With the rapid development of remote sensing technology and the growing demand for applications, the classical deep learning-based object detection model is bottlenecked in processing incremental data, especially in the increasing classes of detected objects. It requires models to sequentially learn new classes of objects based on the current model, while preserving old categories-related knowledge. Existing class-incremental detection methods achieve this goal mainly by constraining the optimization trajectory in the feature of output space. However, these works neglect the case where the previously learned background is a new category to learn, resulting in performance degradation in the new category because of the conflict between remaining the background-related knowledge or updating the background-related knowledge.
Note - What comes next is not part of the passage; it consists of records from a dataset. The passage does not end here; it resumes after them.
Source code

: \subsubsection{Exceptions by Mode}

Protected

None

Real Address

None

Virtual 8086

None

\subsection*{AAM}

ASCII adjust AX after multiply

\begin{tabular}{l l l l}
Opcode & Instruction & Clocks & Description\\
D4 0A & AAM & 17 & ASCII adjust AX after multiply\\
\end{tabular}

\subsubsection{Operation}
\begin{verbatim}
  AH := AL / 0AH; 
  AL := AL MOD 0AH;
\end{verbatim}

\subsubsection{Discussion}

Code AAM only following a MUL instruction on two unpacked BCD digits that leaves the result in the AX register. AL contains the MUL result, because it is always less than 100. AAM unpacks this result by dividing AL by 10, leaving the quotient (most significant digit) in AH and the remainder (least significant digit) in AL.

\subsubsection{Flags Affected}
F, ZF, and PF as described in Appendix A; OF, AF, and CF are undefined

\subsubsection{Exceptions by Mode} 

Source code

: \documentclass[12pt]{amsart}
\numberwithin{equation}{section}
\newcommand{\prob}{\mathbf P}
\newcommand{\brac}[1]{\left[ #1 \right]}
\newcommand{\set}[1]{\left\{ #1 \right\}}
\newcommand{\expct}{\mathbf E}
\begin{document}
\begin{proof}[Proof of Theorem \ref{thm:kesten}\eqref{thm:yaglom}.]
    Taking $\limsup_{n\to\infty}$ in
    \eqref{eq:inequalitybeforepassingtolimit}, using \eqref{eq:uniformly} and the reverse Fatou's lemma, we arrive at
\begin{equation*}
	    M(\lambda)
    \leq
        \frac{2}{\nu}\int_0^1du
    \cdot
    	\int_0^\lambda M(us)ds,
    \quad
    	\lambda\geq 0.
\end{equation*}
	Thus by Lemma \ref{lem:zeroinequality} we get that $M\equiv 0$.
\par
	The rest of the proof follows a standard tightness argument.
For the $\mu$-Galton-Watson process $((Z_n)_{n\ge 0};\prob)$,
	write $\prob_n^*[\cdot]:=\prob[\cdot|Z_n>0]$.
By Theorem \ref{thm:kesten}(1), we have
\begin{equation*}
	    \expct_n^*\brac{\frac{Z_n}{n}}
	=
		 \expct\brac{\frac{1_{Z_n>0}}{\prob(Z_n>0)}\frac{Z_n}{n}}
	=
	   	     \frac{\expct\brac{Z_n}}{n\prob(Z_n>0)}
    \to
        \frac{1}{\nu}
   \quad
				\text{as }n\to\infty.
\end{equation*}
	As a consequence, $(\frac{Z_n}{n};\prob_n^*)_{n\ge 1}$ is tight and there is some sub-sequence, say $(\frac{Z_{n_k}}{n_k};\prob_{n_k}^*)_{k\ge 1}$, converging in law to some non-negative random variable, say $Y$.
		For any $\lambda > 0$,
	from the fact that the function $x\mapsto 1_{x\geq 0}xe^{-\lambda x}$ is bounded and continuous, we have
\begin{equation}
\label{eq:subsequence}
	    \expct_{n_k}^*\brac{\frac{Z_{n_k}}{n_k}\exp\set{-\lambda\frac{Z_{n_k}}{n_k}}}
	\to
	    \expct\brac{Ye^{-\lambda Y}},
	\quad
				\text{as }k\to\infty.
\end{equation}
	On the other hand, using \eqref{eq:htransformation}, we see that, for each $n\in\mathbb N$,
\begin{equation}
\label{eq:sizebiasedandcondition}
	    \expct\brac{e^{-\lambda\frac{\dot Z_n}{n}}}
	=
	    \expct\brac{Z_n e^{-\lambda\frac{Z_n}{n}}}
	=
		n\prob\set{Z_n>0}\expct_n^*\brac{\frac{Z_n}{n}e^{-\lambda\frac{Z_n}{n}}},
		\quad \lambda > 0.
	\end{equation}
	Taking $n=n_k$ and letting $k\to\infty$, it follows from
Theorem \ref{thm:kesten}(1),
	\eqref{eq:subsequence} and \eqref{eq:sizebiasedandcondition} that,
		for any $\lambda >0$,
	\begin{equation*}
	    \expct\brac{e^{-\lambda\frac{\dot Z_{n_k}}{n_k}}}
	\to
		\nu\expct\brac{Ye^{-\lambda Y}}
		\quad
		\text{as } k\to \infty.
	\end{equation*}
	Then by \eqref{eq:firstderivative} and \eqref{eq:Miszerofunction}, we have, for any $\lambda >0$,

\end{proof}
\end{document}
This paper proposes a novel class-incremental detection method incorporated with the teacher-student architecture and the selective distillation (SDCID) strategy. Specifically, it is the asymmetry architecture, i.e., the teacher network temporarily stores historical knowledge of previously learned objects, and the student network integrates historical knowledge from the teacher network with the newly learned object-related knowledge, respectively. This asymmetry architecture reveals the significance of the distinct representation of history knowledge and new knowledge in incremental detection. Furthermore, SDCID selectively masks the shared subobject of new images to learn and previously learned background, while learning new categories of images and then transfers the classification results of the student model to the background class following the judgment model of the teacher model. This manner avoids interferences between the background category-related knowledge from a teacher model and the learning of other new classes of objects. In addition, we proposed a new incremental learning evaluation metric, C-SP, to comprehensively evaluate the incremental learning stability and plasticity performance. We verified the proposed method on two object detection datasets of remote sensing images, i.e., DIOR and DOTA. The experience results in accuracy and C-SP suggest that the proposed method surpasses existing class-incremental detection methods. We further analyzed the influence of the mask component in our method and the hyper-parameters sensitive to our method.